Gregory Falls, Act Founder, Dies At 75

Gregory A. Falls, the influential founder and longtime artistic director of Seattle's A Contemporary Theatre (ACT), died yesterday from pneumonia.

He had battled Alzheimer's disease for many years.

Mr. Falls, 75, was an important figure in the regional theater renaissance in Seattle during the 1960s, '70s and '80s. As executive director of the drama department at the University of Washington in the '60s, he taught and was mentor to many young actors and directors who later performed at theaters in Seattle and across the country.

He founded a professional actor's training program, as well as the drama school's master's and doctorate programs.

With his wife, Jean Burch Falls, he made the bold move of forming ACT in 1965; he served as its artistic director until he retired in 1987.

While the Seattle Repertory Theatre concentrated on the classics, ACT introduced to Seattle works by such contemporary playwrights as Tom Stoppard, David Mamet and Sam Shepard.

He also founded Young ACT in 1966 to present children's drama.
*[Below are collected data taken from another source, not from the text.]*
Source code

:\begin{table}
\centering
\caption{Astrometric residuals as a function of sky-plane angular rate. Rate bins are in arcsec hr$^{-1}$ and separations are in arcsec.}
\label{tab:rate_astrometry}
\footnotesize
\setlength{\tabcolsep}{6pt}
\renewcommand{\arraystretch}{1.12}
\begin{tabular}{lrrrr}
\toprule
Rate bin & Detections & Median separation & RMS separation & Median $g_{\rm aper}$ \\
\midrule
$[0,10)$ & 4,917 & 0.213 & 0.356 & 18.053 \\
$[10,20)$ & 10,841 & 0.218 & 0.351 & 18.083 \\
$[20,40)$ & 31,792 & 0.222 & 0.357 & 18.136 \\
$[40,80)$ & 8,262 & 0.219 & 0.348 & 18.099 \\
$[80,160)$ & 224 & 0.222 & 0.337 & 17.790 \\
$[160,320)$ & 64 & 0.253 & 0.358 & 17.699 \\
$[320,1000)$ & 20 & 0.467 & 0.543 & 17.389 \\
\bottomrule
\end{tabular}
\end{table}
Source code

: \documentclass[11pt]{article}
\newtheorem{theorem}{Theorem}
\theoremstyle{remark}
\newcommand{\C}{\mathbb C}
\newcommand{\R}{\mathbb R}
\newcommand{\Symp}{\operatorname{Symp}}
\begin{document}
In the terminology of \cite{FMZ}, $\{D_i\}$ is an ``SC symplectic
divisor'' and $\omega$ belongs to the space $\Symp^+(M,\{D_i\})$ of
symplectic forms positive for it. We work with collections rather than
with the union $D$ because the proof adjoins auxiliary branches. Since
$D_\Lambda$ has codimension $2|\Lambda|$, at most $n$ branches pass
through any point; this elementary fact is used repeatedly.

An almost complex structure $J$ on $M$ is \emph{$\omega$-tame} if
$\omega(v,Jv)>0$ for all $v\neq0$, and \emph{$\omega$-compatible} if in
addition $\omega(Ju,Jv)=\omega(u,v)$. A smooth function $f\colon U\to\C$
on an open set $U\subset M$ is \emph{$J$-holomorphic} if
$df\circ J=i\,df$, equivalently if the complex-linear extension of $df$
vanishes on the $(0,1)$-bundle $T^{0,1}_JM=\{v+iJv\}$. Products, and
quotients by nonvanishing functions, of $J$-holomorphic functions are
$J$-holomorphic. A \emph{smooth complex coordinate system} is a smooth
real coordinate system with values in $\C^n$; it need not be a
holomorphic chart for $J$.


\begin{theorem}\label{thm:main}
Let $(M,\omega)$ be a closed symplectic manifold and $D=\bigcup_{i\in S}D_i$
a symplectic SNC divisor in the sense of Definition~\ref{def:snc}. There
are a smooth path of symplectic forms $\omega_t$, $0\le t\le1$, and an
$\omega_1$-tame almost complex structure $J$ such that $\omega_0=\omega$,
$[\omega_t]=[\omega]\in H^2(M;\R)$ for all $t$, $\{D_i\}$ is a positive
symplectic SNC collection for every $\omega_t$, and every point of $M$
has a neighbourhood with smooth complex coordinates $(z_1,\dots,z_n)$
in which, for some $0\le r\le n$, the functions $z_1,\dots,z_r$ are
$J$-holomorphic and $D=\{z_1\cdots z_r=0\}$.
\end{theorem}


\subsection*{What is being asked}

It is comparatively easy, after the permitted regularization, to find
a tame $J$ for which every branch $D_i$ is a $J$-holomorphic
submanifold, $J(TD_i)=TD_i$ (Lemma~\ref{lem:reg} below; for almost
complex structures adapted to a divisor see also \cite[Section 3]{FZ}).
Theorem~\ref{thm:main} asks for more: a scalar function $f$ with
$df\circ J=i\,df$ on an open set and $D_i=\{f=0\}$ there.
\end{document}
He wrote many scripts for Young Act himself. His adaptation of Charles Dickens' "A Christmas Carol" is still presented yearly.

Mr. Falls was known regionally as someone who encouraged and stimulated other theaters.

"Theater is like grapes; it grows best in bunches," he was fond of saying, recalled ACT's current managing director, Susan Trapnell.

Mr. Falls began showing early signs of Alzheimer's in 1987 and retired.

ACT has recently relocated to a downtown complex, Kreielsheimer Place; one of the theaters is named in Mr. Falls' honor.

ACT will hold services at 3 p.m. May 5 at Kreielsheimer Place. Mr. Falls is survived by his wife, two sons and two daughters.